_Data excerpts_:
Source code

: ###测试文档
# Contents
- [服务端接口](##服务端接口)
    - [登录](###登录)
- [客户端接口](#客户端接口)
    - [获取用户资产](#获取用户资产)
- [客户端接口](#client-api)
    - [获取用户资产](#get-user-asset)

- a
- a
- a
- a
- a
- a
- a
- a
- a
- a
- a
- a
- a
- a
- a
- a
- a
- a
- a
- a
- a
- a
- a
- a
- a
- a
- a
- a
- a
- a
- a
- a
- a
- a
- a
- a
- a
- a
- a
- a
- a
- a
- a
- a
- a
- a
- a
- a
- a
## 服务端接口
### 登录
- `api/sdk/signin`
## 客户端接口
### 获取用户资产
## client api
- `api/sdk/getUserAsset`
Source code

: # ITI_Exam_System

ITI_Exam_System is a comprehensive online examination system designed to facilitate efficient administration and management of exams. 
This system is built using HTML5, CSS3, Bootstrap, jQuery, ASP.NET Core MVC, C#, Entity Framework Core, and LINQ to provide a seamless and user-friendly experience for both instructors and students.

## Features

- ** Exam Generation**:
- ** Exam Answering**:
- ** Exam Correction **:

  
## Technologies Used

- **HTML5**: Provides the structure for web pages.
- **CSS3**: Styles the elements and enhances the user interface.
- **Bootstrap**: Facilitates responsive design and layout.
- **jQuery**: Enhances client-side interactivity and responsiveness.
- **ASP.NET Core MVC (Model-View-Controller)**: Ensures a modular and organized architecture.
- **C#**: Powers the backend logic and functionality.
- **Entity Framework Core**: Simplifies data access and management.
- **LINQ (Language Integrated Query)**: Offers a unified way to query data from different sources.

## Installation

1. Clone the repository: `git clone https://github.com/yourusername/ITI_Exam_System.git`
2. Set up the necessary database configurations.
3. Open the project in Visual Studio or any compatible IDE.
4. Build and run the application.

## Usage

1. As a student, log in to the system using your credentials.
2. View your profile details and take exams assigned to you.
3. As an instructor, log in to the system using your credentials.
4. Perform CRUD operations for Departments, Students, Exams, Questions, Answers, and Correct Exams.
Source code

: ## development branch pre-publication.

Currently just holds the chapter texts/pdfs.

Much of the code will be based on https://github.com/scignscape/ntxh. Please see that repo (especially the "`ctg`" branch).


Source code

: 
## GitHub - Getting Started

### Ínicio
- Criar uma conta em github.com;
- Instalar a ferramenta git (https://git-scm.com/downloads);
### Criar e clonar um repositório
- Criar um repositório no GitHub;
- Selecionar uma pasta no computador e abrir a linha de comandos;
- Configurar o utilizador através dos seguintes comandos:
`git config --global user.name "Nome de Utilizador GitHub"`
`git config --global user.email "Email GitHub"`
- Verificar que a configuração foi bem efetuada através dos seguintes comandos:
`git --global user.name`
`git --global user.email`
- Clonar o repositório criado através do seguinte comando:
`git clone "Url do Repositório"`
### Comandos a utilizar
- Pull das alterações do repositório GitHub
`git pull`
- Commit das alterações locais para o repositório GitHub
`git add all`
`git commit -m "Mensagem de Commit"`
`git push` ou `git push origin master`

_The task_: What number of lines in the records hold "View"? Reply with that number alone.

_Completed task_: 2